Close, but not quite: The GLI debuted in 2002 with a 12V VR6 (supposedly, only 1000 were made), upgraded interior and wheels, etc.:








^'03 pictured
The make-over occurred for the 2004.5+ GLI (body kit, 1.8T, upgraded suspension, BBS RC wheels, Recaro seats, etc.):


----------



## vw-tec (Dec 5, 2007)

*Re: What is the difference between the GLi and the GLx? (iampakman)*

Is there a VR6 GLi that comes with the lip kit and bbs rc rims, recarco seats.. etc..?? I have the gli 1.8t, but I've never seen the vr6 equivalent..


----------



## kamzcab86 (Feb 14, 2002)

*Re: What is the difference between the GLi and the GLx? (vw-tec)*


_Quote, originally posted by *vw-tec* »_Is there a VR6 GLi that comes with the lip kit and bbs rc rims, recarco seats.. etc..?? 

From the factory? Nope.


----------



## shylasong (Mar 31, 2011)

I have a 2001 jetta glx vr6 I thought it was probably the best but then someone I know bought a 2002 gls vr6 it also has leather seats and sunroof. Other then that is there actually a difference between the nicer gls and the glx?


----------



## aoj2108 (Sep 12, 2003)

There was also an Mk3 GLi but not in the U.S. AFAIK I've seen pics of the Vento GLi only in Japan


----------



## rennsports (Oct 5, 2004)

Let me give this my best shot....

As others have mentioned Volkswagen produced the GLI in limited numbers from 2004.5-2005. 
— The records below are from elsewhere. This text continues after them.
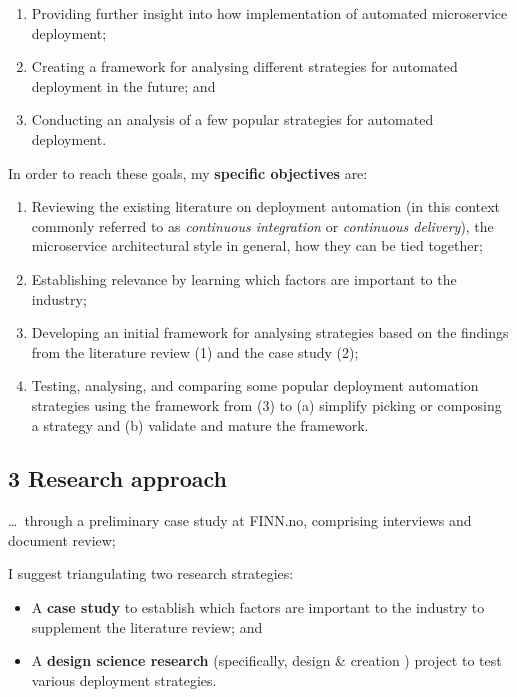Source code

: \begin{enumerate}
\def\labelenumi{\arabic{enumi}.}
\tightlist
\item
  Providing further insight into how implementation of automated
  microservice deployment;
\item
  Creating a framework for analysing different strategies for automated
  deployment in the future; and
\item
  Conducting an analysis of a few popular strategies for automated
  deployment.
\end{enumerate}

In order to reach these goals, my \textbf{specific objectives} are:

\begin{enumerate}
\def\labelenumi{\arabic{enumi}.}
\tightlist
\item
  Reviewing the existing literature on deployment automation (in this
  context commonly referred to as \emph{continuous integration} or
  \emph{continuous delivery}), the microservice architectural style in
  general, how they can be tied together;
\item
  Establishing relevance by learning which factors are important to the
  industry;
\item
  Developing an initial framework for analysing strategies based on the
  findings from the literature review (1) and the case study (2);
\item
  Testing, analysing, and comparing some popular deployment automation
  strategies using the framework from (3) to (a) simplify picking or
  composing a strategy and (b) validate and mature the framework.
\end{enumerate}

\subsection{3 Research approach}\label{research-approach}

\ldots{}~through a preliminary case study at FINN.no, comprising
interviews and document review;

I suggest triangulating two research strategies:

\begin{itemize}
\tightlist
\item
  A \textbf{case study} to establish which factors are important to the
  industry to supplement the literature review; and
\item
  A \textbf{design science research} \autocite{vaishnavi:2015}
  (specifically, design \& creation \autocite{oates:2006}) project to
  test various deployment strategies.
\end{itemize}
The Exterior was enhanced with an aggressive Votex body kit that consisted of front / rear valences, side skirts, red GLI badges on the front grill and rear trunk, a single rolled stainless 2.25" exhaust tip, darkened headlights / tail lamps and 18" BBS RC (Kreuzspeiche) Wheels. 

The black Interior received Front and Rear Recaro Seats, Black Headliner, Brushed Aluminum Trim, European style instrument cluster with aluminum trim bezels, leather wrapped 3 point steering wheel, silver trimmed floor Mats and aluminum pedals with rubber inserts. 

The red powder coated brake calipers come directly from the Audi TT 225. 12.3 inch front rotors, 10 inch rear vented rotors. Suspension upgrades include Eibach springs that are 20% stiffer than stock and 1.5" inches lower, 23mm rear sway bar, 21mm front sway bar, gas charged Monroe shocks, metal/rubber rear bushings, (The GLI is 1.5 inches lower then a standard jetta.)


----------



## VWFast96 (Mar 25, 2006)

Some people have already clarified the differences with respect to the MKIV Jetta, but some more simplification:

GLX was the top trim level of the Jetta for a time, they did away with that naming convention for the MKV, in favor of moving to more "American" S, SE, SEL trim nomenclature. In Canada and most of the ROW, it's: Trendline, Comfortline, Highline. "GLI" is universal.
It basically just had more standard features than GL or GLS trims. These naming conventions were used in Golfs and Passats as well.

tl;dr: GLX=SEL, GLS=SE, GL=S, GLI is the "sport" trim/equipment level (same as Golf with GTI)


----------



## tumamilhem (May 2, 2013)

When referring to the MK4 generation, the GLX was the top trim Jetta that had the VR6 engine at the time (there were two VR6 engines, the early one that had 180 bhp and the latter 2.8 that had 200 bhp) and all the options and goodies. It also had the automatic transmission. The GLI had the 6 speed manual transmission and the GLI came in 2 different engines. Most GLI engines came with the 1.8T engine. But some came with VW's flagship VR6 engine and sport suspension. Some came fully optioned or you could chose your options. You could also get a sport appearance package not available on the GLX which was the luxury model. Sport seats, body kit, etc. The VR6 was very rare in the MK4 as it was more expensive. But the MK4 with the bulletproof 200 bhp VR6 was/is the best MK4 Jetta you can buy. Particularly in the 6 speed (not automatic). 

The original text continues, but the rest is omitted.